Geniusia, bardzo dobrze, że jej powiedziałaś. Dziecko głuche nie jest i uczy się od pierwszego dnia. Dobrze, że kryzys minął. Rzeczywiście nie słychać Munie chyba odkąd poleciała na delegację do Wawy,
Mitra - piękny filmik, aż się wzruszyłam i mi się tak błogo zrobiło. Mitra, Ty coś pisałaś, że dziecko do migania musi mieć pełną kontrolę nad rączkami. Jak mój jedyny świadomy ruch jak robi rękoma to wkładanie ich do buzi, nawet na nie nie patrzy, nie bawi się nimi, a zabawkę od czasu do czasu złapie, to chyba jeszcze bez sensu, czy warto pokazywać??? No i ostatnie pytanie, skoro masz już sprawdzone. Jakiej firmy zabawki dla zwierząt są najbezpieczniejsze? (tak sobie wyobraziłam mego Synka gryzącego tego kuraka co pieskom piszczałki robią
)
Kurcze, jak ten czas szybko ucieka, to już 3 miesiące odkąd pierwszy raz kąpaliśmy naszego Piotrusia. A za chwilę będą pierwsze ząbki, pierwsze kroki...

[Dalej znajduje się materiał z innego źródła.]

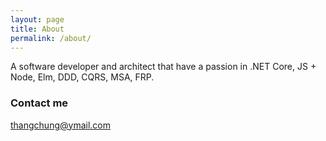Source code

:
 ```yaml
---
layout: page
title: About
permalink: /about/
---
```


A software developer and architect that have a passion in .NET Core, JS + Node, Elm, DDD, CQRS, MSA, FRP.

### Contact me

[thangchung@ymail.com](mailto:thangchung@ymail.com)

Poroniona orientowałaś się w Biały o te zajęcia z bobomigania? Fajne to, ale dobrze, by zacząć na zorganizowanych zajęciach bo samej to nie wiem jak z Małym zacząć.
Suzi, biedaku, lato, a Ciebie choróbsko złapało a do tego szpital się w domu zrobił. Zdrowiej szybko.
Dagrab, to powiedz pół żartem pół serio, zwłaszcza jak wiesz, że się nie obrazi, po co ma Cię nerw szarpać. Dalej chodzisz z Tynką na basen?
Idę pompować piłkę do rehabilitacji, bo spuściliśmy powietrze po porodzie, a tu będzie dodatkowa zabawa Piotrusiowi.